Please copy each line of the listing that includes the string "staging".

(Beginning of Records provided)

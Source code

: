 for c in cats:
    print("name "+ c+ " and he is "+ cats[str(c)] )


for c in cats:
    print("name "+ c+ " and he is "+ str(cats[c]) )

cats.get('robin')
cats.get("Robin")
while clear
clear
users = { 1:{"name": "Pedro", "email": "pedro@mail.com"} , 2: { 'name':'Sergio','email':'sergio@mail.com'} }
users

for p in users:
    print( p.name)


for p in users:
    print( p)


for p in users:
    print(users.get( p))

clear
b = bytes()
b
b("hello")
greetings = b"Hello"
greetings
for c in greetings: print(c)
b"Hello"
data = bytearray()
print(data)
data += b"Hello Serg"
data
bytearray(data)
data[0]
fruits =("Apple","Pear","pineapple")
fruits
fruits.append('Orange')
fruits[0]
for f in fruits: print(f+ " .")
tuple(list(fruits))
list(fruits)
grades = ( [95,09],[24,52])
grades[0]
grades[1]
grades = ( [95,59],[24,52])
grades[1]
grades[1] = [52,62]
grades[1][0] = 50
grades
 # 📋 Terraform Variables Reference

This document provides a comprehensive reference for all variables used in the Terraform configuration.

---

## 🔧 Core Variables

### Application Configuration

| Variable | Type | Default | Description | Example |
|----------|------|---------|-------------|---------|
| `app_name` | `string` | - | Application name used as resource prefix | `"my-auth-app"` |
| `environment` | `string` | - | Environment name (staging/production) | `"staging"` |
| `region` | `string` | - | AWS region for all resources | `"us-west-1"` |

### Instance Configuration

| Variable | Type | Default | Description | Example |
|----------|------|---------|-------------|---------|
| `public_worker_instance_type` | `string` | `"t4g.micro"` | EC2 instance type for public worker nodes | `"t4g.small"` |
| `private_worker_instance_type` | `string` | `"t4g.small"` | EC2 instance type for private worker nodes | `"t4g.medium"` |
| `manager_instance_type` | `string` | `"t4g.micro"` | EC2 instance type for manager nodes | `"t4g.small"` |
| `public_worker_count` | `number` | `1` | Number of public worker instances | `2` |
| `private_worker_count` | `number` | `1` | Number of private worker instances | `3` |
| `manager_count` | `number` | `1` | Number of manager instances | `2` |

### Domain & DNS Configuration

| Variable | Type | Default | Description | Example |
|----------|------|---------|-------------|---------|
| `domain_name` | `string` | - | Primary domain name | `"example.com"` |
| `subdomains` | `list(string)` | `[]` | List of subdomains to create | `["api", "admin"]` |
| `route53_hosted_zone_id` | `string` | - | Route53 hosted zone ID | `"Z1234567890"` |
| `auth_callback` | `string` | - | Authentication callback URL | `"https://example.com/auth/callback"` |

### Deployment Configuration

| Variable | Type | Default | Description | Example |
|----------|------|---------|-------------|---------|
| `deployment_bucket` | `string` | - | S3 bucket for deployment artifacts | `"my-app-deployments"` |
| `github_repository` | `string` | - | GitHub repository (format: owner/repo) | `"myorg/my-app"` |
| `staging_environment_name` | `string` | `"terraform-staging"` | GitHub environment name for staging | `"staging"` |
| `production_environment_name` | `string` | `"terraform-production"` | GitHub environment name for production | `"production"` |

(End of Records provided)

▶ **Answer box**:
| `environment` | `string` | - | Environment name (staging/production) | `"staging"` |
| `staging_environment_name` | `string` | `"terraform-staging"` | GitHub environment name for staging | `"staging"` |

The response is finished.